Beetstra bespreekt het verloop van het debat over satanisch ritueel misbruik aan de hand van ontwikkelingen binnen de maatschappelijke terreinen waarop die discussie wordt gevoerd, namelijk de psychotherapie, de media en de strafrechtspraktijk. De basis van het fenomeen satanisch ritueel misbruik ligt in de hulpverleningspraktijk van de Verenigde Staten, waar het door een kleine groep therapeuten werd gekoppeld aan de meervoudige persoonlijkheidsstoornis (mps). Alle slachtoffers van satanisch ritueel misbruik zouden volgens hen aan deze complexe stoornis lijden. Deze mps-therapeuten hebben het concept satanisch ritueel misbruik midden jaren tachtig tijdens workshops in Nederland geïntroduceerd.
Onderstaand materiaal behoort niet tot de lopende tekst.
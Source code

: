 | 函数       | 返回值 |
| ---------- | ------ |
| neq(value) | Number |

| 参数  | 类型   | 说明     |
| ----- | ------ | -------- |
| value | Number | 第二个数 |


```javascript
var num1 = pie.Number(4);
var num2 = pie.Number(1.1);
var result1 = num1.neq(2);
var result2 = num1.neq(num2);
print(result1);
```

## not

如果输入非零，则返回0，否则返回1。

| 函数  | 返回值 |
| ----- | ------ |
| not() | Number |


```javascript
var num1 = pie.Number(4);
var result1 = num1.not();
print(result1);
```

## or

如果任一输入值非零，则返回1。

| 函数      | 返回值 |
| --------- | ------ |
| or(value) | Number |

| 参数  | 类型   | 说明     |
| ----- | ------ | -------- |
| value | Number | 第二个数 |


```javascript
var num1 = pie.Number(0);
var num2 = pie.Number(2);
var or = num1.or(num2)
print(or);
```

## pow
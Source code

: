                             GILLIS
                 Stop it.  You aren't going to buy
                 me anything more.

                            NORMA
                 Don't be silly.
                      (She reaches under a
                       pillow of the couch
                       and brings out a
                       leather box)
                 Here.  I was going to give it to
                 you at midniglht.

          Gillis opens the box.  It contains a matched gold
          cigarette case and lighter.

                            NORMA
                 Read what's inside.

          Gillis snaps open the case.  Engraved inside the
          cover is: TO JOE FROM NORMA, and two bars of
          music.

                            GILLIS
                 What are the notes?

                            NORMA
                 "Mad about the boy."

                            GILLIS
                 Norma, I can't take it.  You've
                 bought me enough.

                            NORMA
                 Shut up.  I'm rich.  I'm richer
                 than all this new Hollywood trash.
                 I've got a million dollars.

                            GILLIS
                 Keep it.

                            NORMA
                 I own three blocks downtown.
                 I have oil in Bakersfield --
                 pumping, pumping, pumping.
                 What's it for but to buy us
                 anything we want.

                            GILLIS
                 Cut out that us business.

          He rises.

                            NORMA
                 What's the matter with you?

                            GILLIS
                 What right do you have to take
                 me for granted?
De mps-beweging kreeg in de Verenigde Staten in die tijd veel bijval van behoudende maatschappelijke, politieke en religieuze groepen terwijl er in het seculiere Nederland meteen een felle tegenbeweging ontstond die de authenticiteit van de hervonden herinneringen van de slachtoffers en in het verlengde daarvan het bestaan van satanisch ritueel misbruik ter discussie stelde.
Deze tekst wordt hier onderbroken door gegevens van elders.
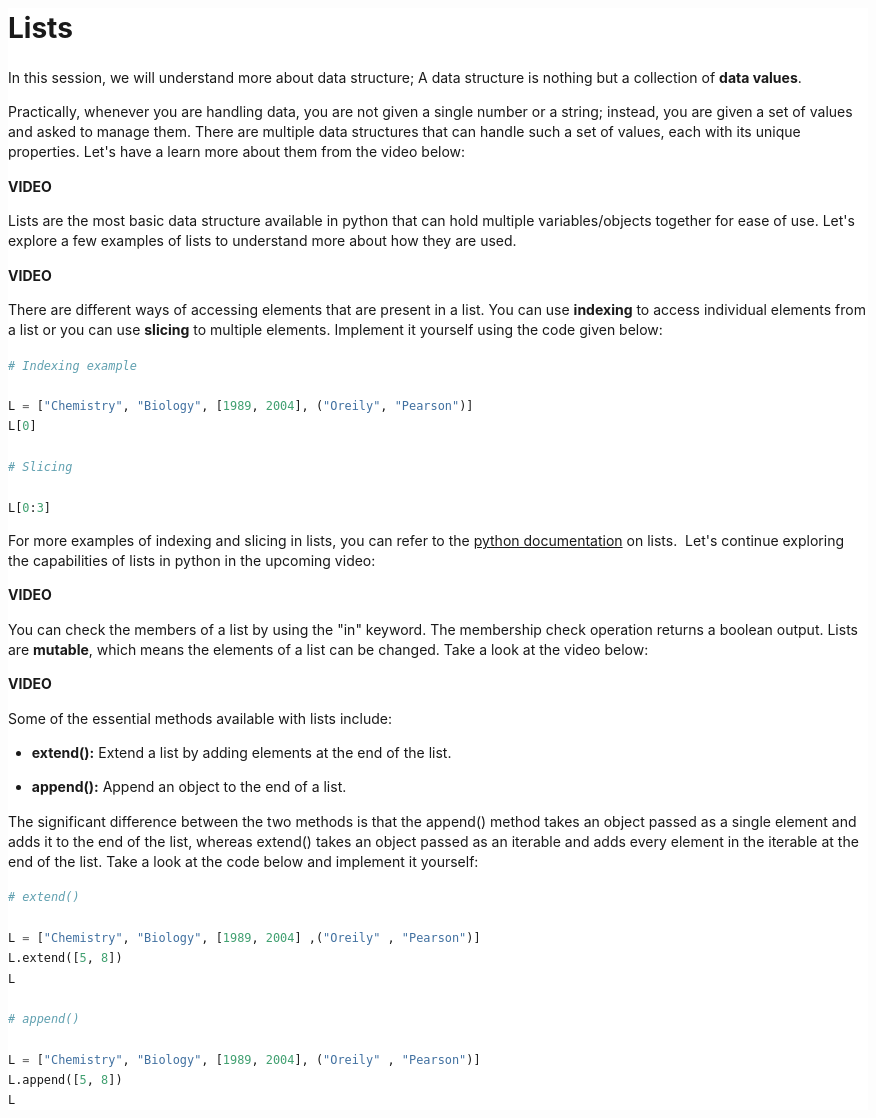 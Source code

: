 # Lists

In this session, we will understand more about data structure; A data structure is nothing but a collection of **data values**.

Practically, whenever you are handling data, you are not given a single number or a string; instead, you are given a set of values and asked to manage them. There are multiple data structures that can handle such a set of values, each with its unique properties. Let's have a learn more about them from the video below:

**VIDEO**

Lists are the most basic data structure available in python that can hold multiple variables/objects together for ease of use. Let's explore a few examples of lists to understand more about how they are used.

**VIDEO**

There are different ways of accessing elements that are present in a list. You can use **indexing** to access individual elements from a list or you can use **slicing** to multiple elements. Implement it yourself using the code given below:

```python
# Indexing example

L = ["Chemistry", "Biology", [1989, 2004], ("Oreily", "Pearson")]
L[0]

# Slicing

L[0:3]
```

For more examples of indexing and slicing in lists, you can refer to the [python documentation](https://docs.python.org/3/tutorial/introduction.html#lists) on lists.  Let's continue exploring the capabilities of lists in python in the upcoming video:

**VIDEO**

You can check the members of a list by using the "in" keyword. The membership check operation returns a boolean output. Lists are **mutable**, which means the elements of a list can be changed. Take a look at the video below:

**VIDEO**

Some of the essential methods available with lists include:

- **extend():** Extend a list by adding elements at the end of the list.

- **append():** Append an object to the end of a list.

The significant difference between the two methods is that the append() method takes an object passed as a single element and adds it to the end of the list, whereas extend() takes an object passed as an iterable and adds every element in the iterable at the end of the list. Take a look at the code below and implement it yourself:

```python
# extend()

L = ["Chemistry", "Biology", [1989, 2004] ,("Oreily" , "Pearson")]
L.extend([5, 8])
L

# append()

L = ["Chemistry", "Biology", [1989, 2004], ("Oreily" , "Pearson")]
L.append([5, 8])
L
```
Als voorbeelden die grote invloed hebben gehad op het verloop van de discussie in Nederland, behandelt Beetstra enkele geruchtmakende (straf)zaken zoals het ontuchtschandaal in Oude Pekela, de Eper incestaffaire en de zaak Dutroux, en voor wat betreft de Verenigde Staten onder meer de affaire rond de McMartin Pre-School. Vooral doordat de Verenigde Staten een veel religieuzer samenleving is dan bijvoorbeeld Nederland was men daar ontvankelijk voor ideeën over satanisch ritueel misbruik. Bovendien was dit fenomeen voor de conservatieve elites een metafoor voor alles wat er in hun ogen tijdens en na de jaren zestig en zeventig op moreel en zedelijk gebied was misgegaan: drugs, abortus, prostitutie, incest, seksueel misbruik en pedofilie. In het grotendeels seculiere Nederland ontbreekt deze voedingsbodem ondanks aandacht van de media voor dit fenomeen en voor de bevindingen van de psychotherapeuten Suzette Boon en Nel Draijer. Satanisch ritueel misbruik zag men hier toch vooral als een religieus concept dat juridisch en wetenschappelijk niet te bewijzen viel.